I've also noted that mtDNA is more vulnerable to viral infection than nuclear DNA. This fits in with an old observation that prolonged unexplained fatigue is more likely to follow viral infections.

Added Afterthought: possible complications.
Viral infections tend to target particular cell types. Most cells could be unaffected, but some, like nerve cells, could function way below par. Worse, the problem might not be a simple as reduced numbers of mitochondria. It could be a shift in populations to less effective mitochondria. Do we have to consider a change in mitochondrial heteroplasmy which only applies to specific cell types?

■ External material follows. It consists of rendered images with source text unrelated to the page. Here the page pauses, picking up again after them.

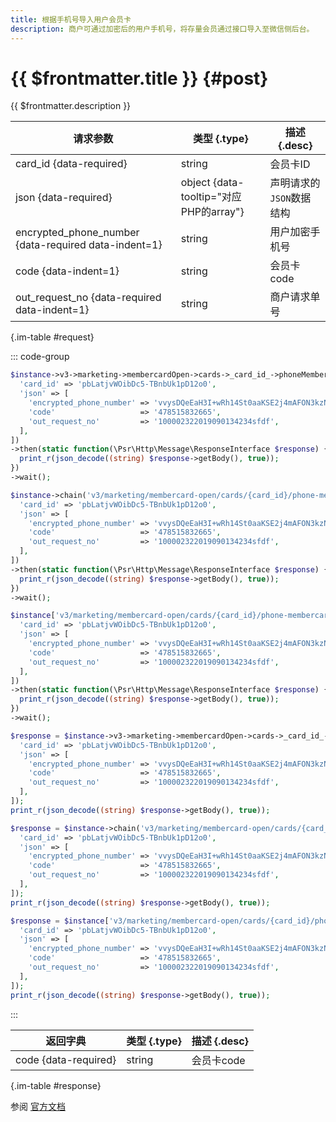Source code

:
 ```yaml
---
title: 根据手机号导入用户会员卡
description: 商户可通过加密后的用户手机号，将存量会员通过接口导入至微信侧后台。
---
```


# {{ $frontmatter.title }} {#post}

{{ $frontmatter.description }}

| 请求参数 | 类型 {.type} | 描述 {.desc}
| --- | --- | ---
| card_id {data-required} | string | 会员卡ID
| json {data-required} | object {data-tooltip="对应PHP的array"} | 声明请求的`JSON`数据结构
| encrypted_phone_number {data-required data-indent=1} | string | 用户加密手机号
| code {data-indent=1} | string | 会员卡code
| out_request_no {data-required data-indent=1} | string | 商户请求单号

{.im-table #request}

::: code-group

```php [异步纯链式]
$instance->v3->marketing->membercardOpen->cards->_card_id_->phoneMembercard->import->postAsync([
  'card_id' => 'pbLatjvWOibDc5-TBnbUk1pD12o0',
  'json' => [
    'encrypted_phone_number' => 'vvysDQeEaH3I+wRh14St0aaKSE2j4mAFON3kzNexb/SYkHZNJAuCittaW4wpGj7U+h9A==',
    'code'                   => '478515832665',
    'out_request_no'         => '100002322019090134234sfdf',
  ],
])
->then(static function(\Psr\Http\Message\ResponseInterface $response) {
  print_r(json_decode((string) $response->getBody(), true));
})
->wait();
```

```php [异步声明式]
$instance->chain('v3/marketing/membercard-open/cards/{card_id}/phone-membercard/import')->postAsync([
  'card_id' => 'pbLatjvWOibDc5-TBnbUk1pD12o0',
  'json' => [
    'encrypted_phone_number' => 'vvysDQeEaH3I+wRh14St0aaKSE2j4mAFON3kzNexb/SYkHZNJAuCittaW4wpGj7U+h9A==',
    'code'                   => '478515832665',
    'out_request_no'         => '100002322019090134234sfdf',
  ],
])
->then(static function(\Psr\Http\Message\ResponseInterface $response) {
  print_r(json_decode((string) $response->getBody(), true));
})
->wait();
```

```php [异步属性式]
$instance['v3/marketing/membercard-open/cards/{card_id}/phone-membercard/import']->postAsync([
  'card_id' => 'pbLatjvWOibDc5-TBnbUk1pD12o0',
  'json' => [
    'encrypted_phone_number' => 'vvysDQeEaH3I+wRh14St0aaKSE2j4mAFON3kzNexb/SYkHZNJAuCittaW4wpGj7U+h9A==',
    'code'                   => '478515832665',
    'out_request_no'         => '100002322019090134234sfdf',
  ],
])
->then(static function(\Psr\Http\Message\ResponseInterface $response) {
  print_r(json_decode((string) $response->getBody(), true));
})
->wait();
```

```php [同步纯链式]
$response = $instance->v3->marketing->membercardOpen->cards->_card_id_->phoneMembercard->import->post([
  'card_id' => 'pbLatjvWOibDc5-TBnbUk1pD12o0',
  'json' => [
    'encrypted_phone_number' => 'vvysDQeEaH3I+wRh14St0aaKSE2j4mAFON3kzNexb/SYkHZNJAuCittaW4wpGj7U+h9A==',
    'code'                   => '478515832665',
    'out_request_no'         => '100002322019090134234sfdf',
  ],
]);
print_r(json_decode((string) $response->getBody(), true));
```

```php [同步声明式]
$response = $instance->chain('v3/marketing/membercard-open/cards/{card_id}/phone-membercard/import')->post([
  'card_id' => 'pbLatjvWOibDc5-TBnbUk1pD12o0',
  'json' => [
    'encrypted_phone_number' => 'vvysDQeEaH3I+wRh14St0aaKSE2j4mAFON3kzNexb/SYkHZNJAuCittaW4wpGj7U+h9A==',
    'code'                   => '478515832665',
    'out_request_no'         => '100002322019090134234sfdf',
  ],
]);
print_r(json_decode((string) $response->getBody(), true));
```

```php [同步属性式]
$response = $instance['v3/marketing/membercard-open/cards/{card_id}/phone-membercard/import']->post([
  'card_id' => 'pbLatjvWOibDc5-TBnbUk1pD12o0',
  'json' => [
    'encrypted_phone_number' => 'vvysDQeEaH3I+wRh14St0aaKSE2j4mAFON3kzNexb/SYkHZNJAuCittaW4wpGj7U+h9A==',
    'code'                   => '478515832665',
    'out_request_no'         => '100002322019090134234sfdf',
  ],
]);
print_r(json_decode((string) $response->getBody(), true));
```

:::

| 返回字典 | 类型 {.type} | 描述 {.desc}
| --- | --- | ---
| code {data-required} | string | 会员卡code

{.im-table #response}

参阅 [官方文档](https://pay.weixin.qq.com/wiki/doc/apiv3/wxpay/marketing/membercard_open/chapter3_14.shtml)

Can someone come up with a way around these problems? Convincing doctors of such things could be really difficult.

 

[anciendaze]

I'm not committed to the hypothesis that direct viral infection causes our troubles. The variety of possible triggers points to some kind of misdirected immune response, though viruses, and RNA viruses in particular are high on the list of suspects. Humans are just now developing RNA vaccines. As always we think we are pretty clever. I'm wondering if nature got there ahead of us. Viral infections do dump a good bit of mRNA into the bloodstream, and this could trigger immune responses separate from those depending on traditional pathways.